Dessin  -  Marcel Menesson 1940

Réalisation  -  Maurice Goudard 1946-1988

Documentation  -  Dominique Pascal, Jean Goyard, Franck Meneret

Avec: Jacques Tati, Huguette Hué, Janine Villa, Robert Redford, Phillipe Noiret et les autres.

Fear not, "Buzzing" isn't descending into an "art-mag", just a French filmic setting for the most filmed cyclemotor of all, Le Solex.  Eat your hearts out, riders of Mini-Motors and Cyclemasters, but it remains a fact that the only cyclemonster to make a career in films was the Solex.

The first Solex to be ridden to effect on film in other than a background rôle was the 45cc model mistreated by French comic Jacques Tati in the 50's "Mon Oncle".  For non-cinéastes, Tati was one of the few manifestations of a French sense of humour, a bumbling, gangling figure who played on the inability of humans to overcome the very real hazards posed by inanimate objects.  The Solex was mistreated but continued to run, just, with Tati pedalling away in a mac, trilby hat and pipe, his visual trademarks.

Huguette Hué? Oublié, forgotten, as the French say, though pictures of this actress on her 330 exist.

Janique Aimée EP cover

Naturally, the French have "soap" series just like us and a famously remembered one was "Janique Aimée", shot in black and white in the 1960s.  The heroine was Janine Villa who successfully reconciled the twin objectives of appearing dressed in the height of fashion - fur coat and high heels in winter; low-cut blouses, short skirts and high heels in summer - and transportation by riding a 2200 most photogenically whilst on the way to meet her lover.  Very French.

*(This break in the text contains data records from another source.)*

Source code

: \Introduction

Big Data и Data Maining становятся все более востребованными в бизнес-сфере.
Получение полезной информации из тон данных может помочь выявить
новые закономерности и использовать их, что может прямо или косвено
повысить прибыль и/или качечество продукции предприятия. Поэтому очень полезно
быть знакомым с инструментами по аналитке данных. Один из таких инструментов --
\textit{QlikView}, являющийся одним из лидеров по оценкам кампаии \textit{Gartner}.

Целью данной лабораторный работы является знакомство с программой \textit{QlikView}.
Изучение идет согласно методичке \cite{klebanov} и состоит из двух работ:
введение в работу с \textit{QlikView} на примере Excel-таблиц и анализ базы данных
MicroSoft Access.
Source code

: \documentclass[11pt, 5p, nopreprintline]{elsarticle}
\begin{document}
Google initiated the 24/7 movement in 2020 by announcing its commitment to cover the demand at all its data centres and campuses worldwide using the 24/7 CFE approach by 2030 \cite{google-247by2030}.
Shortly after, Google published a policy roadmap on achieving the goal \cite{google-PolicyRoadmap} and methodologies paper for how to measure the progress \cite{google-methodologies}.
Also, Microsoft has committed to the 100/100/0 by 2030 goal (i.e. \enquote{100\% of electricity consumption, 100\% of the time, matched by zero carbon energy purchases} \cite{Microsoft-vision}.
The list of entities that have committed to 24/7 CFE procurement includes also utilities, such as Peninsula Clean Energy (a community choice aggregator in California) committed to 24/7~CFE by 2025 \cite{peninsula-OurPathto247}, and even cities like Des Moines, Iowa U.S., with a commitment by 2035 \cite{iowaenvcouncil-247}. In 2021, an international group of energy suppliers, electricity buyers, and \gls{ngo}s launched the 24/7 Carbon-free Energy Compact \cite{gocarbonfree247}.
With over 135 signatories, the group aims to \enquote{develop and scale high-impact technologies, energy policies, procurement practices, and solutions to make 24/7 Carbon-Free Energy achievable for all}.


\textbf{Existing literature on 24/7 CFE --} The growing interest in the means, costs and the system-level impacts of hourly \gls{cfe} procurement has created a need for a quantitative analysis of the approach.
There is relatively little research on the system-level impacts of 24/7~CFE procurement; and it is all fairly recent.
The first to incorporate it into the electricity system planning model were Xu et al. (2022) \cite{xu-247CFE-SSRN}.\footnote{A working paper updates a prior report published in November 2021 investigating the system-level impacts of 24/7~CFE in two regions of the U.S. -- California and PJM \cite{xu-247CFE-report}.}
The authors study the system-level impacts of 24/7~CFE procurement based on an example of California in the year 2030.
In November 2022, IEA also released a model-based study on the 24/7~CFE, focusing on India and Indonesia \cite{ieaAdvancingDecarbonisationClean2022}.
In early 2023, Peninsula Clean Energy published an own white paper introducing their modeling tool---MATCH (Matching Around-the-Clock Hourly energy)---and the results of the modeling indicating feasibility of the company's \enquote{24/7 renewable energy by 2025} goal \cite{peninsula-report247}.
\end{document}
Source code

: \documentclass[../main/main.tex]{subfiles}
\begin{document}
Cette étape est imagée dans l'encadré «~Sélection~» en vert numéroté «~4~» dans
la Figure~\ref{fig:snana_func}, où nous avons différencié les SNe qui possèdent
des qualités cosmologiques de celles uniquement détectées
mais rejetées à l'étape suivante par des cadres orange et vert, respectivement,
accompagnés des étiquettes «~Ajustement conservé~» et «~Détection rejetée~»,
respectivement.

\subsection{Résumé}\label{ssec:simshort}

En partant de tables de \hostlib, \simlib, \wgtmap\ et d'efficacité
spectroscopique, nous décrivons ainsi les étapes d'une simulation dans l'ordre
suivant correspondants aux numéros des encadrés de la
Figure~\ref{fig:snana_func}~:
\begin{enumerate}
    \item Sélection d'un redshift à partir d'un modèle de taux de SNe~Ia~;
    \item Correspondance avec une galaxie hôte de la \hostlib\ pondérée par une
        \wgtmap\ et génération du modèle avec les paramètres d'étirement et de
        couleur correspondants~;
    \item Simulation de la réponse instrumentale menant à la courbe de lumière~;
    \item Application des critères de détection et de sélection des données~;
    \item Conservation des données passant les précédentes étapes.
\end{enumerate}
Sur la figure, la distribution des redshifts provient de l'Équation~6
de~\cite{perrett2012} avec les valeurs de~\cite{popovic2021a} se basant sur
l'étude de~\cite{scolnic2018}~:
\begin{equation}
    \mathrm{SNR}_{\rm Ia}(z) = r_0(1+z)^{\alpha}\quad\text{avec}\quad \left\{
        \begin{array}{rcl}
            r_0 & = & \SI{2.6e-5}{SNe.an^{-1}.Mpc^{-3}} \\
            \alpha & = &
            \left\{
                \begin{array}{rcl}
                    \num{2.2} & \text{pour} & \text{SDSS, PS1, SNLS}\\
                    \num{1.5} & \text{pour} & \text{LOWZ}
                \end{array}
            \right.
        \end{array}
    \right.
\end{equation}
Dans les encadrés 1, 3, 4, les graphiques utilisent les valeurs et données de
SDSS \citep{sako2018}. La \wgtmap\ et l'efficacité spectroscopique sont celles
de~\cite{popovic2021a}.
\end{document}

Over to New York and Robert Redford.  He played the clean-cut hero of "Three Days of the Condor" (The book was "Six Days of the Condor" but that's Hollywood!) who rode his 3800 through the city traffic to his office, which he finds full of dead men, a machine-gun gang having just departed.  Through the ensuing attempts by Redford to avoid the same fate as his workmates the Solex remains, chained to the railings at the front of the bureau.  Max von Sydow is the villain; it's a good film, watch it if you can.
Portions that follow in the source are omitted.